On Dec. 11 at the Basilica of St. Peter, about 100 people attended the third in a series of town hall meetings Bishop Guglielmone scheduled for each deanery. Previous meetings were at St. Gregory the Great in Bluffton and Blessed Sacrament in Charleston.
The flames of the current abuse crisis in the Church were stoked by a grand jury report chronicling years of abuse in Pennsylvania dioceses, plus the forced resignation of Archbishop Theodore McCarrick in the wake of abuse allegations.
The crowd at St. Peter heard from Bishop Guglielmone and Bonnie Sigers, safe environment manager in the diocesan Office of Child and Youth Protection.
Bishop Guglielmone expressed his anger and concern about the crisis, prayed with the crowd and offered a reading from Paul’s letter to Titus, which addresses the importance of God’s grace. He described the current status of abuse investigations in the diocese and said that a list of priests credibly accused since 1950 will be released no later than February.
He then opened the floor to questions and comments and attendees formed a line to speak. Some asked why abusive priests here and in other areas were simply transferred in the past instead of being reported to authorities. Others asked what can be done to make bishops more accountable and how to deal with the issue of sexual abuse in seminaries.

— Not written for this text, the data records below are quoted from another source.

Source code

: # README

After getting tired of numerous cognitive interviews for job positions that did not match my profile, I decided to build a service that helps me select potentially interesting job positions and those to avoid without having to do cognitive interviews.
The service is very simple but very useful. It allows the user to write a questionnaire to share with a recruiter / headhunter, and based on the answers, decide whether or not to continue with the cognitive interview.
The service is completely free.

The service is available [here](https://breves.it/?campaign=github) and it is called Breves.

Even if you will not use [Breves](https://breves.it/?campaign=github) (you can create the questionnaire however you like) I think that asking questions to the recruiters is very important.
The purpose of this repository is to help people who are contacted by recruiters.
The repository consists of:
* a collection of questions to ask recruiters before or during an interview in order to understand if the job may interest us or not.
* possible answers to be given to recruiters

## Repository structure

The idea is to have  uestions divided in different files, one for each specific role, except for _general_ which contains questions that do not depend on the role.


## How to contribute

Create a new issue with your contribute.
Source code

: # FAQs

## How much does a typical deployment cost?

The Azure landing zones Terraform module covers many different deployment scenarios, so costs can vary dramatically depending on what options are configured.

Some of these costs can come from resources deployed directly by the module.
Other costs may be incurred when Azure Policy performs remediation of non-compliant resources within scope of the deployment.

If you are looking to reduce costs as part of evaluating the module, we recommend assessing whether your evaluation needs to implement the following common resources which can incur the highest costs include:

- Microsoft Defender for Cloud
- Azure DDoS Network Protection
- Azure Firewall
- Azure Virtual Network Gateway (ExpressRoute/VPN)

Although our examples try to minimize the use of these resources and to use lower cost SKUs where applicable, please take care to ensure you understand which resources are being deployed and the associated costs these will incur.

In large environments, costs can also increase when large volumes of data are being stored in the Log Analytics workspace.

For detailed information, visit https://sccatholic.org and click the link on child protection.
Several people commented on how to help address the situation, from supporting victims of abuse to increasing prayer for priests and church leaders. One person asked what support was available for priests who might find themselves victims of false accusations. Another talked about the pain an abusive priest caused in a parish in another state, but also noted how another priest’s strength and grace helped people deal with the situation.
Bishop Guglielmone said all of the perspectives are important to hear, and he asked people to hold Church leaders accountable and realize that clergy are human like everyone else. He said the crisis calls for a renewed commitment to prayer and a serious effort to reach out to all victims of sexual abuse, whether they were abused by clergy, family members or others in the community.
“We must find ways to reach out to those who have been abused and help them to move from being abuse victims to survivors,” Bishop Guglielmone said. “The victims who have come forward have done the Church a great service, and now we need purification of society as a whole from this evil.”
Other meetings will be Jan. 10 at St. Michael Church in Murrells Inlet, Jan. 14 at St. Mary Help of Christians Church in Aiken, Jan. 28 at St. Anne Church in Rock Hill and Jan. 29 at St. Mary Church in Greenville.